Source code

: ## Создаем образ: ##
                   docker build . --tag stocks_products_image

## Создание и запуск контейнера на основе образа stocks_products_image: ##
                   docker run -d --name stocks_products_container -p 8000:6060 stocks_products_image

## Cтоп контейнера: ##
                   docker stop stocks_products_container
--
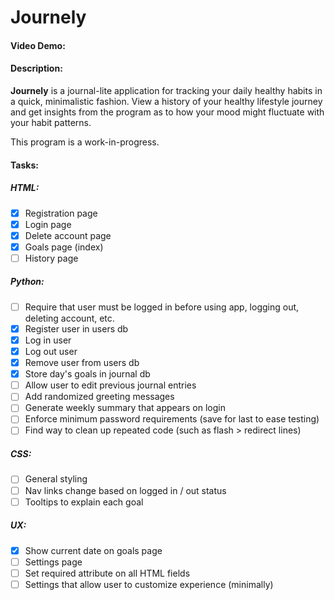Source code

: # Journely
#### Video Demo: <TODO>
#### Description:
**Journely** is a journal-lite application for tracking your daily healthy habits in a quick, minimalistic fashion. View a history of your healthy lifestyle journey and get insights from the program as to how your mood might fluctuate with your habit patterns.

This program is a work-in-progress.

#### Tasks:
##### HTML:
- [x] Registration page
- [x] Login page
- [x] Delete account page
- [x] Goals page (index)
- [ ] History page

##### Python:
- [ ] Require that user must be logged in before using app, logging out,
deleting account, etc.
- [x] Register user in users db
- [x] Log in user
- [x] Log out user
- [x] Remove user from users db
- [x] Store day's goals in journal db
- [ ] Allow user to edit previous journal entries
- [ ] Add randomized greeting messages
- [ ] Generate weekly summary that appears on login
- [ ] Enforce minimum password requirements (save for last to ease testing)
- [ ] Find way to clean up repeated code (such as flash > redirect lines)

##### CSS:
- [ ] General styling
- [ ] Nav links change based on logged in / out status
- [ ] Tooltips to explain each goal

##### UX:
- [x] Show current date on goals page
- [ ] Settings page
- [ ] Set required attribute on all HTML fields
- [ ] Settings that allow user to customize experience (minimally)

Your task
Wherever the word "journal" appears in the records above, copy that line.

Answer section
**Journely** is a journal-lite application for tracking your daily healthy habits in a quick, minimalistic fashion. View a history of your healthy lifestyle journey and get insights from the program as to how your mood might fluctuate with your habit patterns.
- [x] Store day's goals in journal db
- [ ] Allow user to edit previous journal entries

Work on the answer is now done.